First off, we were all seated in the alfresco area, in order to begin the mood just right and probably connect with people we know, or even did not. I love this kind of social dining! Secondly, I quite liked digging into those tiny and artsy presentations including Smoked Duck Mousse with Parmesan Shortbread along with a Spritzer; perfect for a Delhi winter evening.

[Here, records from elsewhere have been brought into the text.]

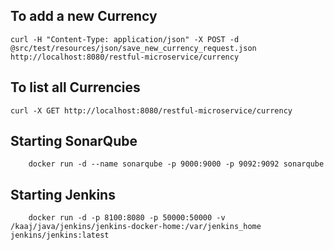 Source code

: ## To add a new Currency
	curl -H "Content-Type: application/json" -X POST -d @src/test/resources/json/save_new_currency_request.json http://localhost:8080/restful-microservice/currency
	
## To list all Currencies
	curl -X GET http://localhost:8080/restful-microservice/currency	


## Starting SonarQube
		docker run -d --name sonarqube -p 9000:9000 -p 9092:9092 sonarqube
		
## Starting Jenkins

		docker run -d -p 8100:8080 -p 50000:50000 -v /kaaj/java/jenkins/jenkins-docker-home:/var/jenkins_home jenkins/jenkins:latest
				
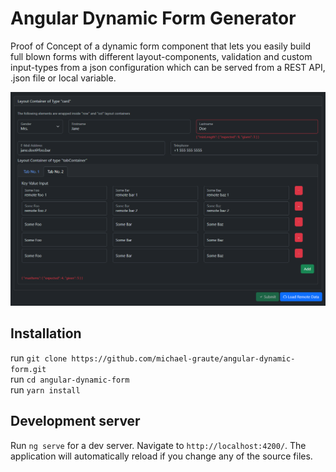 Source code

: # Angular Dynamic Form Generator

Proof of Concept of a dynamic form component that lets you easily build full blown forms with different layout-components, validation and custom input-types from a json configuration which can be served from a REST API, .json file or local variable.

![dynamic-form-screenshot.png](dynamic-form-screenshot.png)

## Installation

run `git clone https://github.com/michael-graute/angular-dynamic-form.git`  
run `cd angular-dynamic-form`  
run `yarn install`

## Development server

Run `ng serve` for a dev server. Navigate to `http://localhost:4200/`. The application will automatically reload if you change any of the source files.
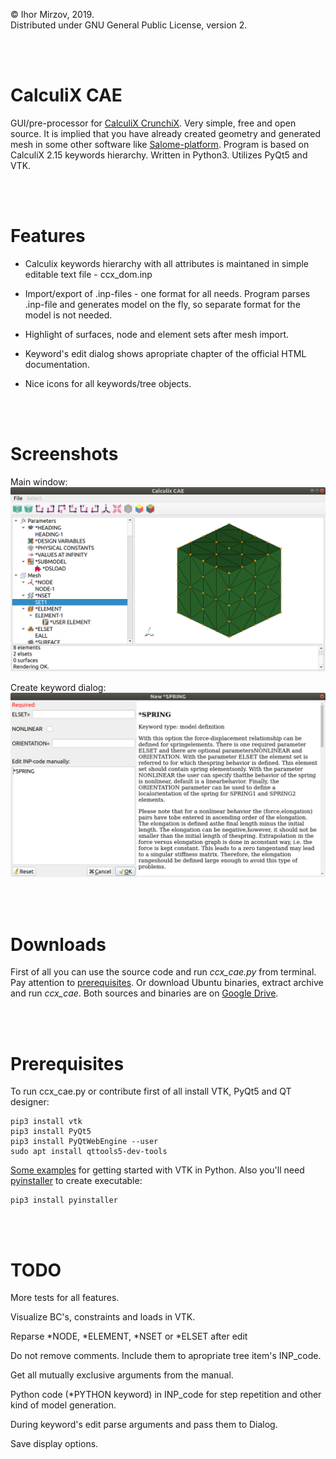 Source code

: © Ihor Mirzov, 2019.  
Distributed under GNU General Public License, version 2.

<br/><br/>



# CalculiX CAE

GUI/pre-processor for [CalculiX CrunchiX](http://dhondt.de/). Very simple, free and open source. It is implied that you have already created geometry and generated mesh in some other software like [Salome-platform](https://www.salome-platform.org/). Program is based on CalculiX 2.15 keywords hierarchy. Written in Python3. Utilizes PyQt5 and VTK.

<br/><br/>



# Features

- Calculix keywords hierarchy with all attributes is maintaned in simple editable text file - ccx_dom.inp

- Import/export of .inp-files - one format for all needs. Program parses .inp-file and generates model on the fly, so separate format for the model is not needed.

- Highlight of surfaces, node and element sets after mesh import.

- Keyword's edit dialog shows apropriate chapter of the official HTML documentation.

- Nice icons for all keywords/tree objects.

<br/><br/>



# Screenshots

Main window:
![Main window](img_main.png "Main window")

Create keyword dialog:
![Create keyword dialog](img_dialog.png "Create keyword dialog")

<br/><br/>



# Downloads

First of all you can use the source code and run *ccx_cae.py* from terminal. Pay attention to [prerequisites](#prerequisites). Or download Ubuntu binaries, extract archive and run *ccx_cae*. Both sources and binaries are on [Google Drive](https://drive.google.com/drive/folders/1rrnOfIcu9gZ42I-r5-pVQMWRTp9Pp3IW).

<br/><br/>



# Prerequisites

To run ccx_cae.py or contribute first of all install VTK, PyQt5 and QT designer:

    pip3 install vtk
    pip3 install PyQt5
    pip3 install PyQtWebEngine --user
    sudo apt install qttools5-dev-tools

[Some examples](https://lorensen.github.io/VTKExamples/site/Python/) for getting started with VTK in Python. Also you'll need [pyinstaller](https://www.pyinstaller.org/) to create executable:

    pip3 install pyinstaller

<br/><br/>



# TODO

More tests for all features.

Visualize BC's, constraints and loads in VTK.

Reparse *NODE, *ELEMENT, *NSET or *ELSET after edit 

Do not remove comments. Include them to apropriate tree item's INP_code.

Get all mutually exclusive arguments from the manual.

Python code (*PYTHON keyword) in INP_code for step repetition and other kind of model generation.

During keyword's edit parse arguments and pass them to Dialog.

Save display options.



<!--
Import mesh from FRD, VTK, VTU:  
https://lorensen.github.io/VTKExamples/site/Python/IO/ReadUnstructuredGrid/  
https://lorensen.github.io/VTKExamples/site/Python/IO/ReadLegacyUnstructuredGrid/

DistanceBetweenPoints:  
https://lorensen.github.io/VTKExamples/site/Python/SimpleOperations/DistanceBetweenPoints/

Screenshot:  
https://lorensen.github.io/VTKExamples/site/Python/Utilities/Screenshot/

Text actor for displaying model info:  
https://lorensen.github.io/VTKExamples/site/Python/GeometricObjects/TextActor/
-->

The style of food at Burnt Ends is actually different to QLA! The dinner I had was clearly a mix of all the inspiration the team had gathered in both QLA and Burnt Ends. The Leek, Burnt Chive and Caviar were probably my favourite servings and I also loved how they went all French with the Italian ragout of Courgette & Ceps, Pecorino Cream, Pasta Sheet. I could sit all night at the stunning QLA, just soaking in that unique gorgeous vibe. Unfortunately, the restaurant had to shut so they could prepare for service the next day!
About Chef Jake Kellie
At age 16, in a small restaurant on the Central Coast of New South Wales, Australia, Jake learnt a fire and passion for cooking that burns. This prompted his journeys around the world meeting the masters, eating their food, and having the honour to absorb from them. Before Burnt Ends, Jake crafted his services in the tummies of these global kitchens: The Fat Duck - Bray, The Ledbury – London, Aria - Sydney and Estelle – Melbourne.